クスター・イブン・ルーカーは、9世紀のイスラーム教徒の支配する土地で生きた、ギリシア系のキリスト教徒である[1][2]。ヒジュラ暦205年ごろバールベック(ヘリオポリスともいう)に生まれ、おもにアッバース朝のみやこバグダードで活動し、ヒジュラ暦300年にアルメニアで亡くなった[1][2]。生没年を西暦に換算すると、820年ごろに生まれ、912年から913年の間に亡くなったということになる[1]

職業は、医師、哲学者、天文学者、数学者、音楽家とされている[1]。アラビア語をはじめ、ギリシア語とシリア語に通じていた[2][3]。おそらくは若いころにビザンツ帝国領内に旅行して、ギリシア語で書かれた科学書を持ち帰った[4][5]。それらの翻訳や、既存の翻訳の訂正などをしたのち、バグダードに招聘され、カリフ・ムスタイーン(在位:862-866年)のために働いた[4]。バグダードではおそらくキンディーサービト・イブン・クッラと知り合ったものと考えられている[4]。キンディーとサービトはクスターの翻訳書の訂正や補完をしている[4]

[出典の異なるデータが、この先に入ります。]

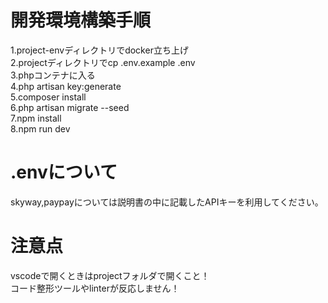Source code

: # 開発環境構築手順
1.project-envディレクトリでdocker立ち上げ  
2.projectディレクトリでcp .env.example .env  
3.phpコンテナに入る  
4.php artisan key:generate  
5.composer install  
6.php artisan migrate --seed  
7.npm install  
8.npm run dev 

# .envについて
skyway,paypayについては説明書の中に記載したAPIキーを利用してください。

# 注意点
vscodeで開くときはprojectフォルダで開くこと！  
コード整形ツールやlinterが反応しません！  
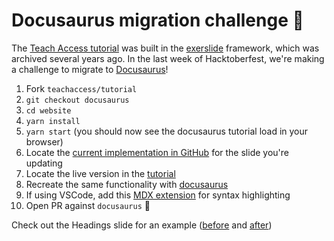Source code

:# Docusaurus migration challenge 🚀

The [Teach Access tutorial](https://teachaccess.github.io/tutorial/) was built in the [exerslide](https://github.com/facebookarchive/exerslide) framework, which was archived several years ago. In the last week of Hacktoberfest, we're making a challenge to migrate to [Docusaurus](https://github.com/facebook/docusaurus)!

1. Fork `teachaccess/tutorial`
1. `git checkout docusaurus`
1. `cd website`
1. `yarn install`
1. `yarn start` (you should now see the docusaurus tutorial load in your browser)
1. Locate the [current implementation in GitHub](https://github.com/teachaccess/tutorial/tree/master/slides) for the slide you're updating
1. Locate the live version in the [tutorial](https://teachaccess.github.io/tutorial/)
1. Recreate the same functionality with [docusaurus](https://github.com/teachaccess/tutorial/tree/docusaurus/docs)
1. If using VSCode, add this [MDX extension](https://marketplace.visualstudio.com/items?itemName=silvenon.mdx) for syntax highlighting
1. Open PR against `docusaurus` 🎉

Check out the Headings slide for an example ([before](https://github.com/teachaccess/tutorial/blob/master/slides/02-Developers/01-headings.html.md) and [after](https://github.com/teachaccess/tutorial/blob/docusaurus/docs/code/headings.mdx))
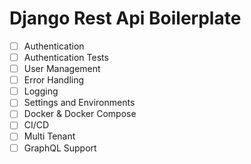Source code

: # Django Rest Api Boilerplate

- [ ] Authentication
- [ ] Authentication Tests
- [ ] User Management
- [ ] Error Handling
- [ ] Logging
- [ ] Settings and Environments
- [ ] Docker & Docker Compose
- [ ] CI/CD
- [ ] Multi Tenant
- [ ] GraphQL Support
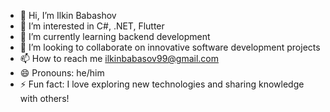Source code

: - 👋 Hi, I’m Ilkin Babashov
- 👀 I’m interested in C#, .NET, Flutter
- 🌱 I’m currently learning backend development
- 💞️ I’m looking to collaborate on innovative software development projects
- 📫 How to reach me ilkinbabasov99@gmail.com
- 😄 Pronouns: he/him
- ⚡ Fun fact: I love exploring new technologies and sharing knowledge with others!

<!---
ilkinbabashov04/ilkinbabashov04 is a ✨ special ✨ repository because its `README.md` (this file) appears on your GitHub profile.
You can click the Preview link to take a look at your changes.
--->
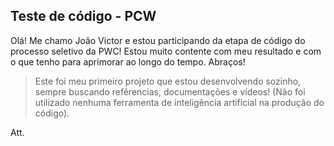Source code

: ## Teste de código - PCW

Olá! Me chamo João Victor e estou participando da etapa de código do processo seletivo da PWC! Estou muito contente com meu resultado e com o que tenho para aprimorar ao longo do tempo. Abraços!

> Este foi meu primeiro projeto que estou desenvolvendo sozinho, sempre buscando refêrencias, documentações e vídeos! (Não foi utilizado nenhuma ferramenta de inteligência artificial na produção do código).

Att.
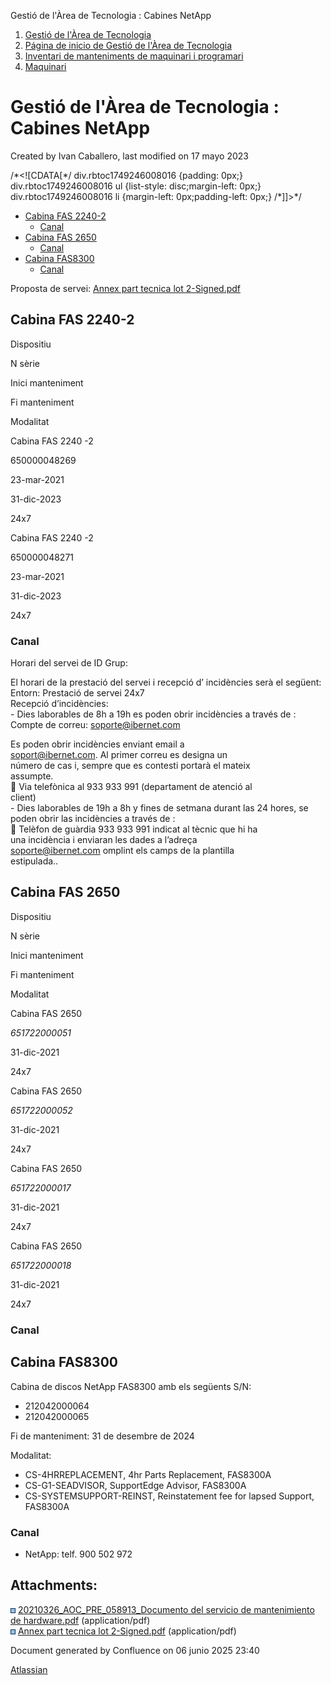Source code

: Gestió de l'Àrea de Tecnologia : Cabines NetApp  

1.  [Gestió de l'Àrea de Tecnologia](index.md)
2.  [Página de inicio de Gestió de l'Àrea de Tecnologia](13893786.md)
3.  [Inventari de manteniments de maquinari i programari](Inventari-de-manteniments-de-maquinari-i-programari_41520223.md)
4.  [Maquinari](Maquinari_41520225.md)

Gestió de l'Àrea de Tecnologia : Cabines NetApp
===============================================

Created by Ivan Caballero, last modified on 17 mayo 2023

  

/\*<!\[CDATA\[\*/ div.rbtoc1749246008016 {padding: 0px;} div.rbtoc1749246008016 ul {list-style: disc;margin-left: 0px;} div.rbtoc1749246008016 li {margin-left: 0px;padding-left: 0px;} /\*\]\]>\*/

*   [Cabina FAS 2240-2](#CabinesNetApp-CabinaFAS2240-2)
    *   [Canal](#CabinesNetApp-Canal)
*   [Cabina FAS 2650](#CabinesNetApp-CabinaFAS2650)
    *   [Canal](#CabinesNetApp-Canal.1)
*   [Cabina FAS8300](#CabinesNetApp-CabinaFAS8300)
    *   [Canal](#CabinesNetApp-Canal.2)

  

Proposta de servei: [Annex part tecnica lot 2-Signed.pdf](attachments/41522170/81856167.pdf)

  

Cabina FAS 2240-2
-----------------

  

Dispositiu

N sèrie

Inici manteniment

Fi manteniment

Modalitat

Cabina FAS 2240 -2

650000048269

23-mar-2021 

31-dic-2023 

24x7

Cabina FAS 2240 -2

650000048271

23-mar-2021 

31-dic-2023 

24x7

### Canal

Horari del servei de ID Grup:

El horari de la prestació del servei i recepció d’ incidències serà el següent:  
Entorn: Prestació de servei 24x7  
Recepció d’incidències:  
\- Dies laborables de 8h a 19h es poden obrir incidències a través de :  
Compte de correu: [soporte@ibernet.com](mailto:soporte@ibernet.com)

Es poden obrir incidències enviant email a  
[soport@ibernet.com](mailto:soport@ibernet.com). Al primer correu es designa un  
número de cas i, sempre que es contesti portarà el mateix  
assumpte.  
 Via telefònica al 933 933 991 (departament de atenció al  
client)  
\- Dies laborables de 19h a 8h y fines de setmana durant las 24 hores, se  
poden obrir las incidències a través de :  
 Telèfon de guàrdia 933 933 991 indicat al tècnic que hi ha  
una incidència i enviaran les dades a l’adreça  
[soporte@ibernet.com](mailto:soporte@ibernet.com) omplint els camps de la plantilla  
estipulada..

Cabina FAS 2650
---------------

  

Dispositiu

N sèrie

Inici manteniment

Fi manteniment

Modalitat

Cabina FAS 2650

_651722000051_

  

31-dic-2021 

24x7

Cabina FAS 2650

_651722000052_

  

31-dic-2021 

24x7

Cabina FAS 2650

_651722000017_

  

31-dic-2021 

24x7

Cabina FAS 2650

_651722000018_

  

31-dic-2021 

24x7

### Canal

Cabina FAS8300
--------------

Cabina de discos NetApp FAS8300 amb els següents S/N:

*   212042000064
*   212042000065

Fi de manteniment: 31 de desembre de 2024

Modalitat:

*   CS-4HRREPLACEMENT, 4hr Parts Replacement, FAS8300A
*   CS-G1-SEADVISOR, SupportEdge Advisor, FAS8300A
*   CS-SYSTEMSUPPORT-REINST, Reinstatement fee for lapsed Support, FAS8300A

### Canal

*   NetApp: telf. 900 502 972

  

Attachments:
------------

![](images/icons/bullet_blue.gif) [20210326\_AOC\_PRE\_058913\_Documento del servicio de mantenimiento de hardware.pdf](attachments/41522170/41522173.pdf) (application/pdf)  
![](images/icons/bullet_blue.gif) [Annex part tecnica lot 2-Signed.pdf](attachments/41522170/81856167.pdf) (application/pdf)  

Document generated by Confluence on 06 junio 2025 23:40

[Atlassian](http://www.atlassian.com/)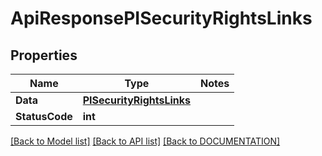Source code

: # ApiResponsePISecurityRightsLinks

## Properties
Name | Type | Notes
------------ | ------------- | -------------
**Data** | **[**PISecurityRightsLinks**](../Model/PISecurityRightsLinks.md)**
**StatusCode** | **int**

[[Back to Model list]](../../DOCUMENTATION.md#documentation-for-models) [[Back to API list]](../../DOCUMENTATION.md#documentation-for-api-endpoints) [[Back to DOCUMENTATION]](../../DOCUMENTATION.md)
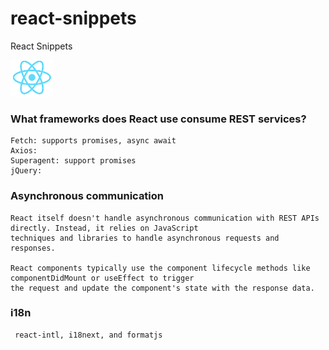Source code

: # react-snippets
React Snippets

![React](images/react.png)

### What frameworks does React use consume REST services?
    Fetch: supports promises, async await
    Axios:
    Superagent: support promises
    jQuery:

### Asynchronous communication
    React itself doesn't handle asynchronous communication with REST APIs directly. Instead, it relies on JavaScript 
    techniques and libraries to handle asynchronous requests and responses.
    
    React components typically use the component lifecycle methods like componentDidMount or useEffect to trigger 
    the request and update the component's state with the response data.

### i18n
     react-intl, i18next, and formatjs
    
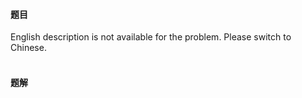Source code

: #### 题目
<p>English description is not available for the problem. Please switch to Chinese.<br />
&nbsp;</p>


 #### 题解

クスターの活動は、非常に多くのパトロンに支えられていたことで知られている[2]。アッバース朝の王族のほか、政府高官や、キリスト教の司教など、パトロンは多様であった[2]。おそらくは865年よりも前に、アルメニアの支配者に勧誘を受けて移住した[4]。アルメニアでは翻訳よりも、医学や天文学や数学に関するさまざまな論文を書いた[1]。亡くなったときには王侯貴族や宗教指導者なみの立派な墓が築かれるという名誉を受けた[1]

クスターの伝記的情報の情報源は、おもに10世紀のナディームの『目録の書(フィフリスト)』や13世紀のキフティーの『学者列伝』、イブン・アビー・ウサイビアの『医師列伝』である[4][2]。クスターの翻訳書の扱う分野は医学、天文学、数学など多岐にわたるが、ナディームによると、とりわけ医学に関するクスターの権威は、フナイン・イブン・イスハークを凌駕するという[2]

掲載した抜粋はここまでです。